The Model for End-Stage Liver Disease (MELD) score is predictive of trauma outcomes.
To determine whether a decrease in MELD score is associated with improved mortality in critically ill trauma patients.
Design, Setting, and Participants
We performed a retrospective registry study of critically ill trauma patients 18 years or older with chronic liver disease treated between August 3, 1998, and January 5, 2012, at 2 level I trauma centers in Boston, Massachusetts. The consecutive sample included 525 patients (male, 373 [71.0%]; white, 399 [76.0%]; mean [SD] age, 55.0 [12.4] years).
Change in MELD score from intensive care unit (ICU) admission to 48 to 72 hours later.

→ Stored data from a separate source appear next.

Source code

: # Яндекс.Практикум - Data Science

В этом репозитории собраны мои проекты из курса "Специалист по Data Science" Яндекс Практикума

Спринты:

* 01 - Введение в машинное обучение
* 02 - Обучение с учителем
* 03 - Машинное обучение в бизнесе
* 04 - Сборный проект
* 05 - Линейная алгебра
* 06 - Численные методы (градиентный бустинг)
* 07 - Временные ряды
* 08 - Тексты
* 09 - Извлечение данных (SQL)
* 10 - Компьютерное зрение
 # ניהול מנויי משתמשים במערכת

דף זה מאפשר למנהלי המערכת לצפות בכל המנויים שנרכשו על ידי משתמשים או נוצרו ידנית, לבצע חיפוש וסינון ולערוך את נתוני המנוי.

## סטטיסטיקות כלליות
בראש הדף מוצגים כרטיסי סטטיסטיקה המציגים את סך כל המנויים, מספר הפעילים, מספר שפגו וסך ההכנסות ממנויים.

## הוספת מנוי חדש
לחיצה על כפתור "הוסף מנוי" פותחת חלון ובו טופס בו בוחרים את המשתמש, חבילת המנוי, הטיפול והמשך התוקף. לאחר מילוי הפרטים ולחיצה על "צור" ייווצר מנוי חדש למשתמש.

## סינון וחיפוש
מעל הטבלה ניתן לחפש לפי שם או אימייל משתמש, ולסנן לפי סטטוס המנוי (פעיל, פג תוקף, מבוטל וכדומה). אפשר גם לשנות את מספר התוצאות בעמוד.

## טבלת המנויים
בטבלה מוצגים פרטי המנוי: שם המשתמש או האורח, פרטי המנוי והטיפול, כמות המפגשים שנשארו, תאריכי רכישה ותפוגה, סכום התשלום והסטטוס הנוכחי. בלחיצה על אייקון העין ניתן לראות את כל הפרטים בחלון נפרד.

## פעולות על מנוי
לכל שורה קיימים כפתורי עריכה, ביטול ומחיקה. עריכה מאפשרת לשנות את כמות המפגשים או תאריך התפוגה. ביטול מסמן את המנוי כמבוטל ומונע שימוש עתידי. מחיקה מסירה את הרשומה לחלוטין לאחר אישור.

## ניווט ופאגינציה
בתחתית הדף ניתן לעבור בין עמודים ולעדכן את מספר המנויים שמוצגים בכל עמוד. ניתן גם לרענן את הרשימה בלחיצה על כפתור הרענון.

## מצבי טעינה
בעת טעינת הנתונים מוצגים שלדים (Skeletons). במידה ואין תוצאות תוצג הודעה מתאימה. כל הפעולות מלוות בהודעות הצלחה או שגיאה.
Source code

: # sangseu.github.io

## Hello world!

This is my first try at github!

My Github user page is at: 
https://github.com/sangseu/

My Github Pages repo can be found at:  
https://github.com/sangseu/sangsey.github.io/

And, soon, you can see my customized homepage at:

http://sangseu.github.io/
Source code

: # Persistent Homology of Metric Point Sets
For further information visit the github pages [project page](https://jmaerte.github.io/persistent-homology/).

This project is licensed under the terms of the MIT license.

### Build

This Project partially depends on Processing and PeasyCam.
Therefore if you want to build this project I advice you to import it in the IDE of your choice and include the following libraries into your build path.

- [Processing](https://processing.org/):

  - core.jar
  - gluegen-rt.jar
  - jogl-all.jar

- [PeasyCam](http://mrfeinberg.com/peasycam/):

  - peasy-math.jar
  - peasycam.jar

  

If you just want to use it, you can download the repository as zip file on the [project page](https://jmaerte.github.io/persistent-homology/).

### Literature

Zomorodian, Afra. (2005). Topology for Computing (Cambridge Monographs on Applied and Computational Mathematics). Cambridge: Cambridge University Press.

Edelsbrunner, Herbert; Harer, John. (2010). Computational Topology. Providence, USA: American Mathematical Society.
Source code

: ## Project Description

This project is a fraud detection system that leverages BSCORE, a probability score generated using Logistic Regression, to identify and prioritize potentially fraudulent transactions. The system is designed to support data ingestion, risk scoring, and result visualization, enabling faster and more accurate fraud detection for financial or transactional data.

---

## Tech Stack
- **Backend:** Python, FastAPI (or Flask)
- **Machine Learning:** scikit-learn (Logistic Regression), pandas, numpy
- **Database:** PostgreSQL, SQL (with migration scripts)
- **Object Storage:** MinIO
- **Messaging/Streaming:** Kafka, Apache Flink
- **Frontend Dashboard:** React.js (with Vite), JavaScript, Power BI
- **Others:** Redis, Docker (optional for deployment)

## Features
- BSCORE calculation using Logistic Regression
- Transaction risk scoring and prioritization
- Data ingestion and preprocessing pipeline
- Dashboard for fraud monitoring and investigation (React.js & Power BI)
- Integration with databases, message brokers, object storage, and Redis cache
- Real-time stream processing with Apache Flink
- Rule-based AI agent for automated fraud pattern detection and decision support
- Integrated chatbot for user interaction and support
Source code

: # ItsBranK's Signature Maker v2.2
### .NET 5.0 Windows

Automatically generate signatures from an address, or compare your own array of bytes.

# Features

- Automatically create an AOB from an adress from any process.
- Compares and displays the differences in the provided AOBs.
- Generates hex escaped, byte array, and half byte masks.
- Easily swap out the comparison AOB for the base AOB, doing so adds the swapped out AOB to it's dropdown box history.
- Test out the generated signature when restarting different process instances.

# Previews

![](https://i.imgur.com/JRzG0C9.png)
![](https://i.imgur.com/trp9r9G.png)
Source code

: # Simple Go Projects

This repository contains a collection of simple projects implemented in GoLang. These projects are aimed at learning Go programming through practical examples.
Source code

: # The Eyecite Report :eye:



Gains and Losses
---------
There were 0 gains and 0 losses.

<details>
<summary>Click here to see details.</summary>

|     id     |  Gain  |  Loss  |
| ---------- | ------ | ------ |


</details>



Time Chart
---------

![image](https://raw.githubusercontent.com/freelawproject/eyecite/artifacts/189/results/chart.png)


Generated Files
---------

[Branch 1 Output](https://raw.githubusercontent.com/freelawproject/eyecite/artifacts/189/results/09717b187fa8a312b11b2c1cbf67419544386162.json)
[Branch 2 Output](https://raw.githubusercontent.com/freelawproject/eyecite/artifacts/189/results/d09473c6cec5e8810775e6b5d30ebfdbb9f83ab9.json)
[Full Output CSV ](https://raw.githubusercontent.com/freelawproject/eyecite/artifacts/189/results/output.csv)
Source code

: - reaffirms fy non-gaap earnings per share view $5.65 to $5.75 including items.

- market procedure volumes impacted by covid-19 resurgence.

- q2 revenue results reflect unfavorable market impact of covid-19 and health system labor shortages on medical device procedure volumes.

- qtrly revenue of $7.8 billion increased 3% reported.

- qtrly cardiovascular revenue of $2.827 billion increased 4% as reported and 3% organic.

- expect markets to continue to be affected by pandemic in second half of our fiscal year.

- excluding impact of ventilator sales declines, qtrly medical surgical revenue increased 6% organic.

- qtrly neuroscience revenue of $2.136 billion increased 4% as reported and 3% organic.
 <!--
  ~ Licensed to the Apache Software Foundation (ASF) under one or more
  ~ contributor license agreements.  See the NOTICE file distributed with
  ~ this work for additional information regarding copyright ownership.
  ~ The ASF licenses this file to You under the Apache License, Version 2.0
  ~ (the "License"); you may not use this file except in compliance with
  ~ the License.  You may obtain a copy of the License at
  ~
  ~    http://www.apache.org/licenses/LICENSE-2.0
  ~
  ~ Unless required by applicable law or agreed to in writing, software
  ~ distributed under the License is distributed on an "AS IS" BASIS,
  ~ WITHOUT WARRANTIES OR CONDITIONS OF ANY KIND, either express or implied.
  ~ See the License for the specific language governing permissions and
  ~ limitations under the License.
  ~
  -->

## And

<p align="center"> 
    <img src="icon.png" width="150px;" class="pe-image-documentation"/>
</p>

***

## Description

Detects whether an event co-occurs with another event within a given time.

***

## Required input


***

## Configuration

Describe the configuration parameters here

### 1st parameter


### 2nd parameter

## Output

Main Outcomes and Measures
Thirty-day all-cause mortality.
The mean (SD) MELD score at ICU admission was 19.3 (9.7). The 30-day mortality was 21.9%. The odds of 30-day mortality with a change in MELD score of less than −2, −2 to −1, +1 to +4, and greater than +4 were 0.23 (95% CI, 0.10-0.51), 0.30 (95% CI, 0.10-0.85), 0.57 (95% CI, 0.27-1.20), and 1.31 (95% CI, 0.58-2.96), respectively, relative to a change in MELD score of 0 and adjusted for age, sex, race, Charlson/Deyo Index, sepsis, number of acute organ failures, International Classification of Diseases, Ninth Revision–based injury severity score, and ICU admission MELD score.
Conclusions and Relevance
A decrease in MELD score within 72 hours of ICU admission is associated with improved mortality.